A neglected area of the hosting equation for quite a number of customers I have seen is the need for a Disaster Recovery (DR) or Business Continuity Plan (BCP) in the event the service at the provider goes down. This typically seems to be as the cost under normal hosting arrangements of a ‘warm’ (recent version of software, able to be ‘turned on’ with a short timeframe – normally needing full hardware backup) service is prohibitive, normally equally the cost of the original service.  ‘Hot’ services (full redundant, real-time replicated service in another location) are extremely expensive, even if used to house development resources – a common scenario to help ROI.

This leaves the customer quite vulnerable to outages, of any sort, to the service.  And in the event of a true disaster, relying on the Service Provider can leave you in what might be the end of a very long queue for restoration.  Lets go through a few examples of outages, and what many service providers will do:

  1. Network Outage: Service Provider Reaction?  Nothing really.  If they can’t keep the network going they have bigger problems than DR.  This happens a lot in single-DC providers, but as a lot of services are naturally in a single DC, this can easily affect a customer.  Anything from a single dodgy router (affecting others down the line, or forcing ‘flapping’ – continued switching between two routers), to Denial of Service, to DNS attacks (more common nowadays) to full ‘backhoe incident’ could be at play here. In most cases, you can only sit and wait, as without a DR environment, invariably bringing up the network quickest way to bring things online.
  2. SAN Outage: These are pretty dire.  Most Service Providers now rely heavily on SAN, which opens them up to wide-scale outages if the SAN has big problems.  And they do. It’s frightening how often they have to patch due to software bugs actually.  SANs are expensive, typically not over-provisioned (as this is even more expensive), and impossible to do quick replacements for.  This means most service providers, faced with a large outage, will just have to wait it out.  Unless you’re lucky enough to have Dr, or a server with locally attached storage, so will you.
  3. Internal Network Outage: Normally not a problem in most scenarios.  Network equipment is simpler, easier to troubleshoot and fix, and cheaper to replace, so most environments have backups.  That said, things like Spanning Tree issues can really mess up your day, leaving you with multi-hour outages.
  4. Server Outage: Once a fairly big issue, with the prevalence of virtualisation and good backups, this is normally a case of a multi-minute outage most of the time.  The biggest issue is if the service provider doesn’t have adequate monitoring, and can’t see there is a problem. Even with servers with locally attached storage, most Service Providers have spare equipment to bring up a server again in a few hours from a backup, unless you use custom hardware.
  5. Software/Service Issue: This happens quite a bit, with problems in software upgrades, incompatible versions, inadequate testing, or just platforms which are a bit ‘flaky’. In this case, troubleshooting is required, and a ‘warm’ backup, or ‘hot’ backup you can revert to a previous version is a really useful tool, and something that in most cases, can at least get you working again.

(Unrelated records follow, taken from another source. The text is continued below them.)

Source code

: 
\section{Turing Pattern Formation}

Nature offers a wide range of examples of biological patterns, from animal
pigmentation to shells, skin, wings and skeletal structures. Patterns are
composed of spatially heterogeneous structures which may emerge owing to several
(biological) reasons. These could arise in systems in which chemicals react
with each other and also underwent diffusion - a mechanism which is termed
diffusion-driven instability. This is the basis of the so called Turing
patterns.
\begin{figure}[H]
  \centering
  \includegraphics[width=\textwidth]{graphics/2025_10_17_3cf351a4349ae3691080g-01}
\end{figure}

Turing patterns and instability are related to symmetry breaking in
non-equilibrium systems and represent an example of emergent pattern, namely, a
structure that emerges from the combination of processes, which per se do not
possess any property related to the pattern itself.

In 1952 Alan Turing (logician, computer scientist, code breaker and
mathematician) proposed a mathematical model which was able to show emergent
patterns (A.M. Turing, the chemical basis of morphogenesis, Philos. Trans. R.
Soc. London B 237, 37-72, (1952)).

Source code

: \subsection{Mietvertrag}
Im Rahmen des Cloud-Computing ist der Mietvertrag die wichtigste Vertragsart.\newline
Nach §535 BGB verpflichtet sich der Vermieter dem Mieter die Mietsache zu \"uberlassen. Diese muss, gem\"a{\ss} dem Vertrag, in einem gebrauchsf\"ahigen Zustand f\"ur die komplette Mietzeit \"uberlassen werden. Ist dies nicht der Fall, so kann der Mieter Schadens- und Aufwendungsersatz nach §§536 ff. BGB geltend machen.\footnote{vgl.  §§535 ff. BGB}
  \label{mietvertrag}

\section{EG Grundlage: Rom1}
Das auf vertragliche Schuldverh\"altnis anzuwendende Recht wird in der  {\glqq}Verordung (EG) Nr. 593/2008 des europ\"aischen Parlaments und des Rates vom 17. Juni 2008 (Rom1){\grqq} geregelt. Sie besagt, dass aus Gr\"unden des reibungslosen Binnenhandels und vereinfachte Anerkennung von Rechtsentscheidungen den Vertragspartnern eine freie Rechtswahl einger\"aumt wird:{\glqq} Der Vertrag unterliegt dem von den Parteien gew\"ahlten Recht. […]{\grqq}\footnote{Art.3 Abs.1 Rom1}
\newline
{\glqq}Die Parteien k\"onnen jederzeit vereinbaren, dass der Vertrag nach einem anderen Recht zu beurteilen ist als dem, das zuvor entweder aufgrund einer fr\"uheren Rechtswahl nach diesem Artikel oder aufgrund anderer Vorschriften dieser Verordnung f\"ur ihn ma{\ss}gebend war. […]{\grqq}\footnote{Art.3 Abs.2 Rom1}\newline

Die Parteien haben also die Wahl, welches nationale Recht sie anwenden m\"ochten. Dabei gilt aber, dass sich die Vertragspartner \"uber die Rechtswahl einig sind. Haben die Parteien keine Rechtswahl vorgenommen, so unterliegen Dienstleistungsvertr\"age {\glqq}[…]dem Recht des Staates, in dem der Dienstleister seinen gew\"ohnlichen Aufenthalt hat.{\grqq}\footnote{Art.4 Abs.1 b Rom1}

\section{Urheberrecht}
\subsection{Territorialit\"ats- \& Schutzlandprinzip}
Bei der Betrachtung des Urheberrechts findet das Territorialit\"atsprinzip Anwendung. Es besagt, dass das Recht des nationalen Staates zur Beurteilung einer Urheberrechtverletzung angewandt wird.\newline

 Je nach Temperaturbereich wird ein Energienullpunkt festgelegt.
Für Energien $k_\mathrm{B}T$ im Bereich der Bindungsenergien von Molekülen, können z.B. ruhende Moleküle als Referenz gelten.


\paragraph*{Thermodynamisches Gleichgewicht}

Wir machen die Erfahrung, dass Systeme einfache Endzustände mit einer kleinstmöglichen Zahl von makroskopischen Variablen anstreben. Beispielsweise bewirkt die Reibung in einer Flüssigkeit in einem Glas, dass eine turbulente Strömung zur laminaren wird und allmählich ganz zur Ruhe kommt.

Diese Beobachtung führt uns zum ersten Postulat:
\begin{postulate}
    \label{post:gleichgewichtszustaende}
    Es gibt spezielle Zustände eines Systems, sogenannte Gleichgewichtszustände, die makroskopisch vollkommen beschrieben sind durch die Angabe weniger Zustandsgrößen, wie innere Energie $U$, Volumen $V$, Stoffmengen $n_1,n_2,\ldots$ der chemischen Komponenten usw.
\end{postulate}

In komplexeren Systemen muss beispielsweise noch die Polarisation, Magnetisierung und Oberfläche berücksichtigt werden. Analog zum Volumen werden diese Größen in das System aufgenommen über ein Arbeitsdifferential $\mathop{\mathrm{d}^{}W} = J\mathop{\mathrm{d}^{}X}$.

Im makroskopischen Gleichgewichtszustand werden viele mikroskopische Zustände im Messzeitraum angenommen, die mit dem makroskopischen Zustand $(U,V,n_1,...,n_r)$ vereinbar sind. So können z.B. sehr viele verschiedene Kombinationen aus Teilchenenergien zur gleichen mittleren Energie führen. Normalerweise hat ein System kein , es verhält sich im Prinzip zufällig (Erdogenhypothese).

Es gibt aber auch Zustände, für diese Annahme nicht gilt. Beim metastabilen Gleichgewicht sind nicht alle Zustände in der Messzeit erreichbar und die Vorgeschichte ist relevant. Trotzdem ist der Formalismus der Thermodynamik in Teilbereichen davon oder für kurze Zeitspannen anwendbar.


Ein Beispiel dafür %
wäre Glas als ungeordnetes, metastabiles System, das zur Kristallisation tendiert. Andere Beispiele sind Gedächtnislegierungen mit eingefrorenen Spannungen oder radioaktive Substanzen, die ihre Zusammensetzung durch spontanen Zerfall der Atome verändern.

Thankfully, there are a few things you can do to make things easier.

  1. Check if you have easy access to backups if you need it.  If you don’t, seriously consider instituting your own, system-image based backup, and filesystem-based backup (might be the same, but a system image may be useless on incompatible hardware) so that if you need to, you can walk to another provider with the backup in hand.
  2. If you don’t have application level monitoring in place, invest in one of the many web-based providers who can monitor your site/service 24×7.  Many service providers are incapable of performing application level monitoring, and it’s not a good idea to have them do it anyway, as you want an external view of the service to make sure things like DNS are working appropriately.
  3. Most customers cannot afford a ‘warm’ or ‘hot’ backup solution, and access to backups can be problematic in a real outage scenario.  But moving development environments to a cloud provider can allow benefits such as continuous integration, as well as provide a ready-made environment for DR. Typically, customers will have a full replicated test environment in the cloud. While this may not allow the same level of performance in the event of true disaster, using these environments provides great test data, and a true DR solution, independent of your service provider.  If your provider is a cloud provider, consider a separate provider offering similar services, as we have seen cloud providers like AWS and Azure have multi-region outages lasting many hours in the past.
  4. Monitor your SLAs.  Most have no provision for ‘Force Majeure’, which means in a true DR scenario for the Service Provider, you are out of luck.  Look at real backup options to help in this situation.
  5. Investigate insurance arrangements.  Whilst not typically useful to handle losses due to outages (normally, these are pretty expensive), insurance can help you with the cost of equipment and migration to another service provider if needed.  This can allow the agonizing decision about when to trigger DR a lot easier to handle, and even if cashflow is a problem, short term loans could be obtained, or money fast-tracked if you’ve made prior arrangements.

I’ll go into more detail on specific techniques to aid in DR, and planning for DR and Business Continuity events in some later posts, as well as more detail on how to calculate all the elements of DR based on SLAs and availability metrics of your components, in later posts.